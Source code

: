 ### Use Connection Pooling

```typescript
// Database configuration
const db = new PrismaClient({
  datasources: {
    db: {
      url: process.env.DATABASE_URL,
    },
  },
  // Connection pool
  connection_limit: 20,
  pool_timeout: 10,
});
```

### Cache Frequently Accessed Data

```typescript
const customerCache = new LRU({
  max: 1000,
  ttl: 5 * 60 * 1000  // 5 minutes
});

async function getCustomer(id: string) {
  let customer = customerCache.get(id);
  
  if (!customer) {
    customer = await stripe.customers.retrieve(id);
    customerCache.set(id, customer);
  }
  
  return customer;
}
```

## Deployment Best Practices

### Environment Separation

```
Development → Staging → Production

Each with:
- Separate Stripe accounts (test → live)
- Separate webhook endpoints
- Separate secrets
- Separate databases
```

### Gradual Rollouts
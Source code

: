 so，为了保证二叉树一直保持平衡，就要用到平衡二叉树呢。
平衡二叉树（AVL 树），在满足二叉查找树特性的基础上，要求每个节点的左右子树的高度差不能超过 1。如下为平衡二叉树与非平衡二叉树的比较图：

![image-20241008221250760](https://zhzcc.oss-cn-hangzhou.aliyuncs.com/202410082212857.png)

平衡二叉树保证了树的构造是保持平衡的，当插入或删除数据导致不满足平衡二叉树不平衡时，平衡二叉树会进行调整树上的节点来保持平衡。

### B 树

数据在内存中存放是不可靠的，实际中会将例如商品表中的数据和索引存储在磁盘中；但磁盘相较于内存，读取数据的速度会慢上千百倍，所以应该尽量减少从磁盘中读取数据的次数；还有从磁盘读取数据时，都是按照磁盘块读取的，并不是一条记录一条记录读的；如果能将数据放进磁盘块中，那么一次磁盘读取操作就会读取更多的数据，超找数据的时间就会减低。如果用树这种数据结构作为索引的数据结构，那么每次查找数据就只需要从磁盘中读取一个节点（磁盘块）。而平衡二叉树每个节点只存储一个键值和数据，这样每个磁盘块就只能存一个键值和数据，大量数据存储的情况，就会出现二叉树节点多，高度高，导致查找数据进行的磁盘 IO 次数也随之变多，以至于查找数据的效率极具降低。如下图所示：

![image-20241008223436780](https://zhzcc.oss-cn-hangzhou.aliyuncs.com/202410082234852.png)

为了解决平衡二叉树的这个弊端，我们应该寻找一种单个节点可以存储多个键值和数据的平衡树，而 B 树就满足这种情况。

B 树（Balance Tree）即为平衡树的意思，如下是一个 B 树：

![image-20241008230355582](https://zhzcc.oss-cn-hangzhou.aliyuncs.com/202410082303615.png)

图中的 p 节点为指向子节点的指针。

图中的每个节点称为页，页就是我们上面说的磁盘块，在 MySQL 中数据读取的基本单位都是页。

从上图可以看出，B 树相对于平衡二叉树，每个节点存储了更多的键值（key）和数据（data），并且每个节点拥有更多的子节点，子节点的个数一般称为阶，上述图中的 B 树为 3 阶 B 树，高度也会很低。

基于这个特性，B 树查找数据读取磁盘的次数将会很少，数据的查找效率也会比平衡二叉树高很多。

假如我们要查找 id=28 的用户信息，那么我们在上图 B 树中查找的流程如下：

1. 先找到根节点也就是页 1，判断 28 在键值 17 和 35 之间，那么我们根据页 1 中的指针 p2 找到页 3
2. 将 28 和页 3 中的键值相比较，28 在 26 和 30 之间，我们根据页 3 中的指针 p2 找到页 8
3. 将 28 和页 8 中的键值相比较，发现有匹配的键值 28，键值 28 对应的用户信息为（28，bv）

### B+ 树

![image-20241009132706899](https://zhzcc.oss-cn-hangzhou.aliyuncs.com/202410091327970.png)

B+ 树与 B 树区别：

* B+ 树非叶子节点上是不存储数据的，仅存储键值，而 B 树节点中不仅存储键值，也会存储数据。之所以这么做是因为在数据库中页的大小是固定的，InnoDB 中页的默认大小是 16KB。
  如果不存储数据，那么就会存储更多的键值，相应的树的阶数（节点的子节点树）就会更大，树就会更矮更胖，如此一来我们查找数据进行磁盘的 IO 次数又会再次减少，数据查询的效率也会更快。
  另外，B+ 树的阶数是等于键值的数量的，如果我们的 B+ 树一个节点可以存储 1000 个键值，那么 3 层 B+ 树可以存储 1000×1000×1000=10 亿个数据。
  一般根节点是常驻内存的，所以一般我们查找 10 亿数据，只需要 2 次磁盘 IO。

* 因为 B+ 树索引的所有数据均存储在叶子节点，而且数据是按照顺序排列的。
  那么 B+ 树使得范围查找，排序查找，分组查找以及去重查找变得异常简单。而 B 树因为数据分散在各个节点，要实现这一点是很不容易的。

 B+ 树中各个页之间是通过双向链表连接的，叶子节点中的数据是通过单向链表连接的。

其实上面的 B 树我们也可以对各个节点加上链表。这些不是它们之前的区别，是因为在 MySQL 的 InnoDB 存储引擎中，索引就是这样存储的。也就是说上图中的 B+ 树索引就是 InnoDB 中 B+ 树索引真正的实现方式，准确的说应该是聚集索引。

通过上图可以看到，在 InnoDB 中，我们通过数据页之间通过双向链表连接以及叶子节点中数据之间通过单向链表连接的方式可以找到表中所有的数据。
========
# [What needs to be done]
What must be returned is a bare number, the count of lines in the entries holding the string "中的指针".

# [Task response]
2